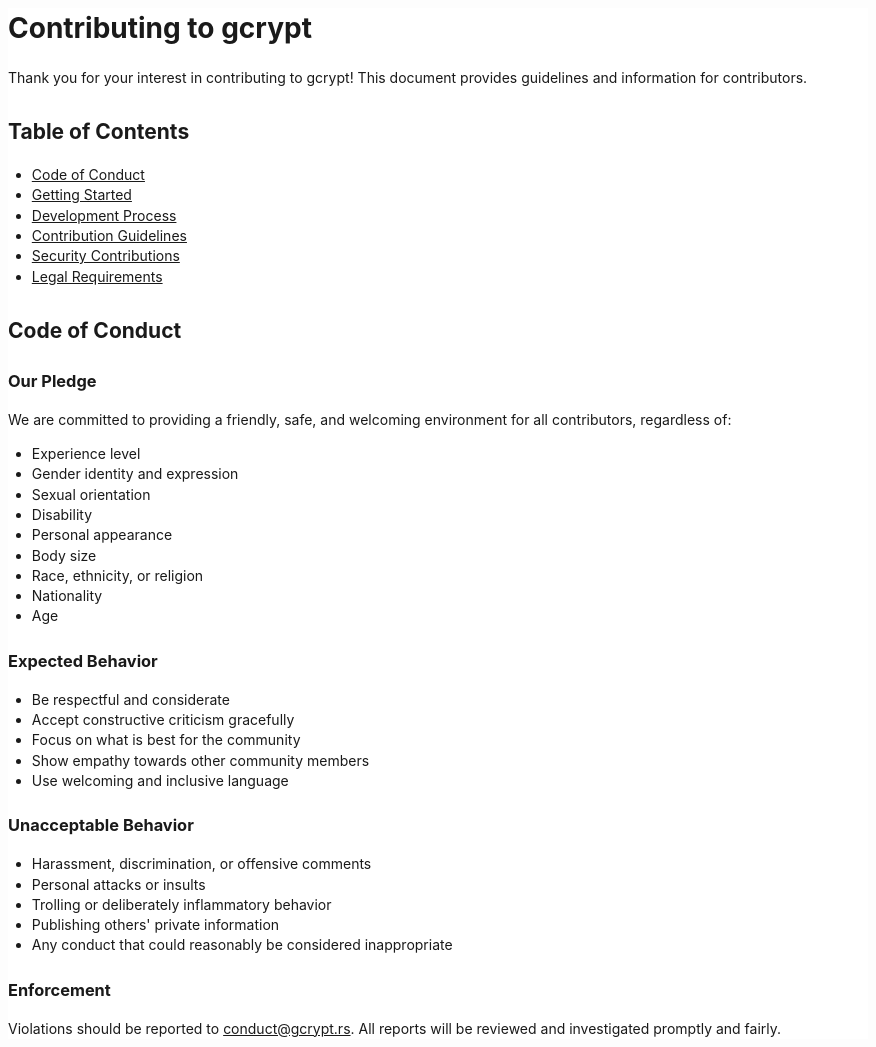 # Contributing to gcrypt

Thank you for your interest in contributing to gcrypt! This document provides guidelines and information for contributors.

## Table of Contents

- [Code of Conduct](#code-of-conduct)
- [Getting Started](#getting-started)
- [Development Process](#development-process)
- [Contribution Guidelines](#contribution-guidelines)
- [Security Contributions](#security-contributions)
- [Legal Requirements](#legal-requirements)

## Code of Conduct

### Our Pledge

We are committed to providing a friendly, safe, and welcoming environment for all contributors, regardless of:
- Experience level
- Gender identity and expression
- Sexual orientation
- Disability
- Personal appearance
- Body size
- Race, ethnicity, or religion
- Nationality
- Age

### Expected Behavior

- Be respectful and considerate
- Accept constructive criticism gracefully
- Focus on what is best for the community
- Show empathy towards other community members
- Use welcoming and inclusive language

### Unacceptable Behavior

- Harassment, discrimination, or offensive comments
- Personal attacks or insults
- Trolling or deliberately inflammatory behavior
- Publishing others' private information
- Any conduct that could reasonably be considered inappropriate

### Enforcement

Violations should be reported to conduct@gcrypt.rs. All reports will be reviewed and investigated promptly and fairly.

--- WHAT YOU WILL DO ---
Scan the data above; copy every line where "guidelines" appears.

--- SOLUTION FOR THIS TASK ---
Thank you for your interest in contributing to gcrypt! This document provides guidelines and information for contributors.
- [Contribution Guidelines](#contribution-guidelines)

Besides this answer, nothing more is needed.